So - corn can't set kernels, grain prices are rising, and ranchers are forced to sell their herds early. All on account of drought & heat.
Dig the face of climate change.
This diary pulls from a few recent articles from the New Yorker, the Times Herald-Record, and NYT. (Do read them in full if you have time.)
Across the country the widespread drought and heat are kicking US agriculture. In Illinois it's corn (New Yorker):
It is now corn-sex season across the Midwest, and everything is not going well. High commodity prices spurred farmers to sow more acres this year, and unseasonable warmth in March prompted many to plant corn early. Just a few months ago, the United States Department of Agriculture was projecting a record corn crop of 14.79 billion bushels. But then, in June and July, came broilingly high temperatures, combined with a persistent drought across much of the midsection of the country.
“You couldn’t choreograph worse weather conditions for pollination,” Fred Below, a crop biologist at the University of Illinois at Urbana-Champaign, told Bloomberg News recently. “It’s like farming in Hell."
The upshot is a spike in grain prices - Corn futures have risen from $5.10 to $7.40 in the past month and a half (
Times Herald-Record):
Ears of corn in the Midwest are curling up and shutting down in the broiling afternoon sun, a disastrous scenario that could set the stage for higher food prices.

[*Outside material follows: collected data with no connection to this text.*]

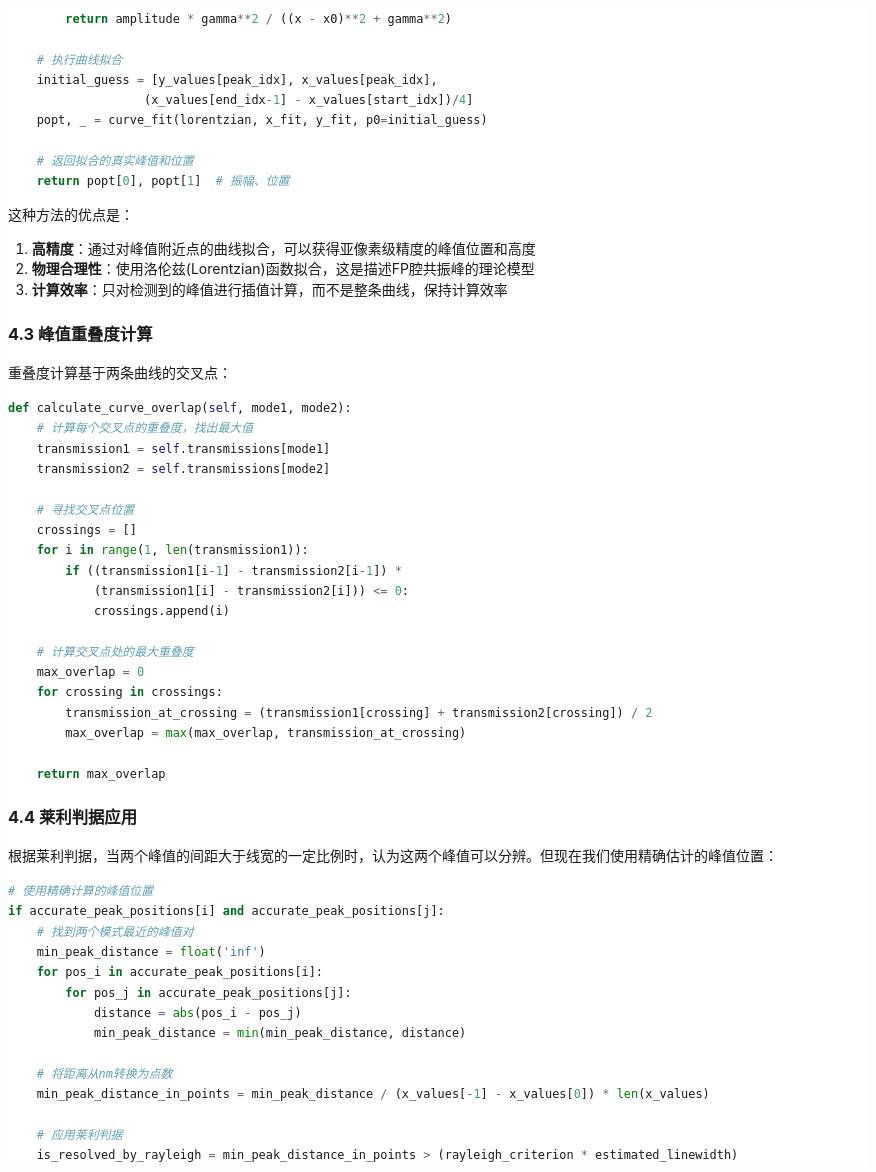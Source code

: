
 ```python
        return amplitude * gamma**2 / ((x - x0)**2 + gamma**2)
    
    # 执行曲线拟合
    initial_guess = [y_values[peak_idx], x_values[peak_idx], 
                   (x_values[end_idx-1] - x_values[start_idx])/4]
    popt, _ = curve_fit(lorentzian, x_fit, y_fit, p0=initial_guess)
    
    # 返回拟合的真实峰值和位置
    return popt[0], popt[1]  # 振幅、位置
```

这种方法的优点是：

1. **高精度**：通过对峰值附近点的曲线拟合，可以获得亚像素级精度的峰值位置和高度
2. **物理合理性**：使用洛伦兹(Lorentzian)函数拟合，这是描述FP腔共振峰的理论模型
3. **计算效率**：只对检测到的峰值进行插值计算，而不是整条曲线，保持计算效率

### 4.3 峰值重叠度计算

重叠度计算基于两条曲线的交叉点：

```python
def calculate_curve_overlap(self, mode1, mode2):
    # 计算每个交叉点的重叠度，找出最大值
    transmission1 = self.transmissions[mode1]
    transmission2 = self.transmissions[mode2]
    
    # 寻找交叉点位置
    crossings = []
    for i in range(1, len(transmission1)):
        if ((transmission1[i-1] - transmission2[i-1]) * 
            (transmission1[i] - transmission2[i])) <= 0:
            crossings.append(i)
    
    # 计算交叉点处的最大重叠度
    max_overlap = 0
    for crossing in crossings:
        transmission_at_crossing = (transmission1[crossing] + transmission2[crossing]) / 2
        max_overlap = max(max_overlap, transmission_at_crossing)
        
    return max_overlap
```

### 4.4 莱利判据应用

根据莱利判据，当两个峰值的间距大于线宽的一定比例时，认为这两个峰值可以分辨。但现在我们使用精确估计的峰值位置：

```python
# 使用精确计算的峰值位置
if accurate_peak_positions[i] and accurate_peak_positions[j]:
    # 找到两个模式最近的峰值对
    min_peak_distance = float('inf')
    for pos_i in accurate_peak_positions[i]:
        for pos_j in accurate_peak_positions[j]:
            distance = abs(pos_i - pos_j)
            min_peak_distance = min(min_peak_distance, distance)
    
    # 将距离从nm转换为点数
    min_peak_distance_in_points = min_peak_distance / (x_values[-1] - x_values[0]) * len(x_values)
    
    # 应用莱利判据
    is_resolved_by_rayleigh = min_peak_distance_in_points > (rayleigh_criterion * estimated_linewidth)
```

Historic heat and drought are destroying crops and sending agricultural commodity prices through the roof, with the cost of a bushel of corn in the December contract increasing 45 percent since the beginning of June. Wheat and soybean prices have jumped as well.
"People sense a shortage and the price gets bid up," said Gail Martell of Martell Crop Projections, which provides crop and weather analysis. "Someone needs corn, and they pay through the teeth."
commodity
A U.S. Department of Agriculture report released last week anticipates lower yields from the country's Corn Belt due to heat and drought. One-third of the crop has been graded by farmers as either "poor" or "very poor," Martell said.
Most of the corn in affected areas is made into ethanol or fed to animals The Times Herald-Record report quoted above predicts that prices for meat (chicken, pork, beef) will rise within the next few months as a result of the current spike in grain.
Another dynamic affecting beef prices is ranchers having to downsize their herds on the high plains, similar to last year in Texas (New York Times):
Ranchers say they are reducing their herds and selling their cattle months ahead of schedule to avoid the mounting losses of a drought that now stretches across a record-breaking 1,016 American counties. Irrigation ponds are shriveling to scummy puddles. Their pastures are brown and barren. And they say the prices of hay and other feed are soaring beyond their reach.
“If we’re running out of grass and we’re not growing enough feed crops to feed them the other six months of the year, what do you do?” asked R. Scott Barrows, director of Kansas State University’s Golden Prairie District extension office. “You liquidate.”
The situation is tough on ranchers forced to sell in "drought sales" in places like Torrington, Wyoming:
“We’ve just been sitting here crying,” said a sixth-generation rancher named Mae Ann Manning, as she and a few friends sat in the cafeteria and waited for the day’s bidding to start. She was half joking. But half not. “We don’t know what we’re going to do.”
Ms. Manning and her daughter Debbie Murray came to sell 160 year-old steers [ed.: 160 steers that are one year old - c'mon, NYT!]. There had been little winter snow to moisten the ground at their ranches near Lost Springs, and the spring was hot and dry. A wildfire burned three of their pastures. Now, with the summer sun frying what little grass remained and hay selling for $200 a ton, they decided to winnow the herd.
About one month ago,
USDA predicted (pdf!) forecast a drop in US beef production - from 26,199 million pounds in 2011 to 25,088 in 2012 and 24,575 in 2013. One would expect the severity of the drop to increase in more up-to-date forecasts, and even moreso as drought deepens.
I'm not a supporter of the US agricultural model, devoting much of our best farmland to feed grains only to run them through animals sold for meat. But even so, you have to wonder if we're standing on the edge of a new era, when the middle of our country won't be able to produce so much food due to changing climate. We have a lot of margin to increase efficiency, since feeding animals and burning ethanol for fuel are both inherently wasteful. But still ....
And then there's this from the New Yorker article:
Along with the heat and the drought and the super derecho, the country this summer is also enduring a Presidential campaign. So far, the words “climate change” have barely been uttered. This is not an oversight. Both President Obama and Mitt Romney have chosen to remain silent on the issue, presumably because they see it as just too big a bummer.
And so, while farmers wait for rain and this season’s corn crop withers on the stalk, the familiar disconnect continues. There’s no discussion of what could be done to avert the worst effects of climate change, even as the insanity of doing nothing becomes increasingly obvious.